| WORK REQUEST |
Work through the records below and copy every line that includes "XCNet".

────────────────

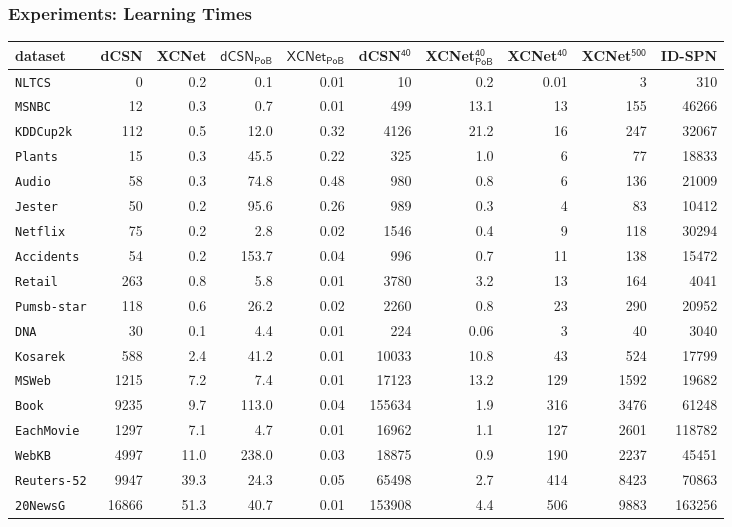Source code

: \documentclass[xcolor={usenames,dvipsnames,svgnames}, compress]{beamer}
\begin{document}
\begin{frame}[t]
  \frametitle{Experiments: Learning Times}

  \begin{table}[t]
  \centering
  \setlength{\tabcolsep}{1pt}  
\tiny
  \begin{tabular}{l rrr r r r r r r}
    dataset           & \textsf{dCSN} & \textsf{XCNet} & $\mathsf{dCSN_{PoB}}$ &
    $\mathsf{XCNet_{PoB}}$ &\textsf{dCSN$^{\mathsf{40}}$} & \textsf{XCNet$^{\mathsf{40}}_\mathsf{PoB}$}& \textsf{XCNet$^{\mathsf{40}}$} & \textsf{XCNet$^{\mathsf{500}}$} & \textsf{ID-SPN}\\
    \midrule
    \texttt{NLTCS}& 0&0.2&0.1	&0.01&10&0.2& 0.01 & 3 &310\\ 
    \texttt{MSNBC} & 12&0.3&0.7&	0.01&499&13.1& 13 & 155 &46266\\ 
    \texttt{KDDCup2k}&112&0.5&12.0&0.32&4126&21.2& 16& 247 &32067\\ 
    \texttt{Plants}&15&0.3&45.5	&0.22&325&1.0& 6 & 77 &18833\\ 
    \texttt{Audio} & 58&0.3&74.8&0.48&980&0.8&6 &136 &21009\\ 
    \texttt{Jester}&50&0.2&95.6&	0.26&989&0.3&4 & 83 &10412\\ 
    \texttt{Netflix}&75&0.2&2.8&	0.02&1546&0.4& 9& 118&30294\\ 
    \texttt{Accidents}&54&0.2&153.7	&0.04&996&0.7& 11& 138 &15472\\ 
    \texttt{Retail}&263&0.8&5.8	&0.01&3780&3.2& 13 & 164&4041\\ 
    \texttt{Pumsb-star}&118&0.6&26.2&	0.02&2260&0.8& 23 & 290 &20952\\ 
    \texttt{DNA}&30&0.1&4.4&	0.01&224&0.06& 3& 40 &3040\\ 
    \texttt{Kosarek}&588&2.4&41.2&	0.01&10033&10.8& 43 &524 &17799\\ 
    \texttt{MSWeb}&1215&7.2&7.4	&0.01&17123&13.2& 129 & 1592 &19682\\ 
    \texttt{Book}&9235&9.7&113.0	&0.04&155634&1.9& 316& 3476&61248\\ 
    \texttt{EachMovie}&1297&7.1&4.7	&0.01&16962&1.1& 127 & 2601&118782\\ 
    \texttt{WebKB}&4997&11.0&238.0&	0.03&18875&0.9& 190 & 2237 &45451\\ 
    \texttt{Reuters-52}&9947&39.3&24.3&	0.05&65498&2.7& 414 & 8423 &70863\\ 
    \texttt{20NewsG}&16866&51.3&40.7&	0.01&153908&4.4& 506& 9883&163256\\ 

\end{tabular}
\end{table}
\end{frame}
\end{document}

────────────────

| TASK RESPONSE |
    dataset           & \textsf{dCSN} & \textsf{XCNet} & $\mathsf{dCSN_{PoB}}$ &
    $\mathsf{XCNet_{PoB}}$ &\textsf{dCSN$^{\mathsf{40}}$} & \textsf{XCNet$^{\mathsf{40}}_\mathsf{PoB}$}& \textsf{XCNet$^{\mathsf{40}}$} & \textsf{XCNet$^{\mathsf{500}}$} & \textsf{ID-SPN}\\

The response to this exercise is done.